Exercise requirements - Copy out each line of the data below in which "maticami" appears.

Stored data -
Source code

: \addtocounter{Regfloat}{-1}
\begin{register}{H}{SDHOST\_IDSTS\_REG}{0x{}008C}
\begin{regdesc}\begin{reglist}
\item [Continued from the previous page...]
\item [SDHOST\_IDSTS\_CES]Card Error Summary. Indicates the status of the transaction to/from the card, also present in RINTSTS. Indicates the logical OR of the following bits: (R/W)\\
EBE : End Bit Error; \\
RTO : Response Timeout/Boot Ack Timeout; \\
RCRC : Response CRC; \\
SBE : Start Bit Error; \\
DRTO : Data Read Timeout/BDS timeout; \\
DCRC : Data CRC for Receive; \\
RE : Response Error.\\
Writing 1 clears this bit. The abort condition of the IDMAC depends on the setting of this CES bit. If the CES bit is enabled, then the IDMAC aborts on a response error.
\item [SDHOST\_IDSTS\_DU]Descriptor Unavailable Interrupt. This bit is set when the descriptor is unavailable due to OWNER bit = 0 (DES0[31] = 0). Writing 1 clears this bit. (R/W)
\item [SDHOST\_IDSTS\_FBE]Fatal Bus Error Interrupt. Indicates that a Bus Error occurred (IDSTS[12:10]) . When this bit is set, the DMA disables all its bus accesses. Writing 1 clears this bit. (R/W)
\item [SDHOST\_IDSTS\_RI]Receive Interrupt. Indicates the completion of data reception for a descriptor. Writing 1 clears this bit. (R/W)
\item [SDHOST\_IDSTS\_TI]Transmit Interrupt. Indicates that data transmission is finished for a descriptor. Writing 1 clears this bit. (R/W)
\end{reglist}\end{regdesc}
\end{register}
---
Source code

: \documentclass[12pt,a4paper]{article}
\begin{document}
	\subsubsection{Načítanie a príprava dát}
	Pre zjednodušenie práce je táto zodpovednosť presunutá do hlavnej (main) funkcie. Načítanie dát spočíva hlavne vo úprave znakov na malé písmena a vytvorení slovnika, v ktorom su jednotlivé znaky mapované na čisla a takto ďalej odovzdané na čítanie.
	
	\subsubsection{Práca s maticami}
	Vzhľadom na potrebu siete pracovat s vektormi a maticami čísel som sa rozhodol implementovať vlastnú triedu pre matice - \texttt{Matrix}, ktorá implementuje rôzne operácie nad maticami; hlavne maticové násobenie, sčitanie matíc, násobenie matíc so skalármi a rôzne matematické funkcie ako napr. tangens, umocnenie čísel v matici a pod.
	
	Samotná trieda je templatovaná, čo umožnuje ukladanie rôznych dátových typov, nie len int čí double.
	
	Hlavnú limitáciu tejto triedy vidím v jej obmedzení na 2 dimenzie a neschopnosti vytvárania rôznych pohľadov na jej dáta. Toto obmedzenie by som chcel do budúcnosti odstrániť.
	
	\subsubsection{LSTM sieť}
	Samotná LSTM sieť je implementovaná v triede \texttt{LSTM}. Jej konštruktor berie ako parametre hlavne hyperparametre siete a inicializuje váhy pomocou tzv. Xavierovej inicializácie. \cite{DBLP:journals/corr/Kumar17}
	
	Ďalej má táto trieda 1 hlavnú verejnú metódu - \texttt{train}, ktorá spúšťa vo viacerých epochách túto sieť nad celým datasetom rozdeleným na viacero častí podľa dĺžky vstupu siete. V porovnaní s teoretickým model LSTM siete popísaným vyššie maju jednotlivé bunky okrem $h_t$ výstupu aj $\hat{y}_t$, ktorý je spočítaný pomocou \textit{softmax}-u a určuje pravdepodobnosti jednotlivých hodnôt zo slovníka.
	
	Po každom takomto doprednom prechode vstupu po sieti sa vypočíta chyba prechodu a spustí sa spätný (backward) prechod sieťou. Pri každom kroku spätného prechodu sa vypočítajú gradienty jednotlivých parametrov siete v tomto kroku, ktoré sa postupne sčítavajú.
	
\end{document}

Solution -
	\subsubsection{Práca s maticami}
	Vzhľadom na potrebu siete pracovat s vektormi a maticami čísel som sa rozhodol implementovať vlastnú triedu pre matice - \texttt{Matrix}, ktorá implementuje rôzne operácie nad maticami; hlavne maticové násobenie, sčitanie matíc, násobenie matíc so skalármi a rôzne matematické funkcie ako napr. tangens, umocnenie čísel v matici a pod.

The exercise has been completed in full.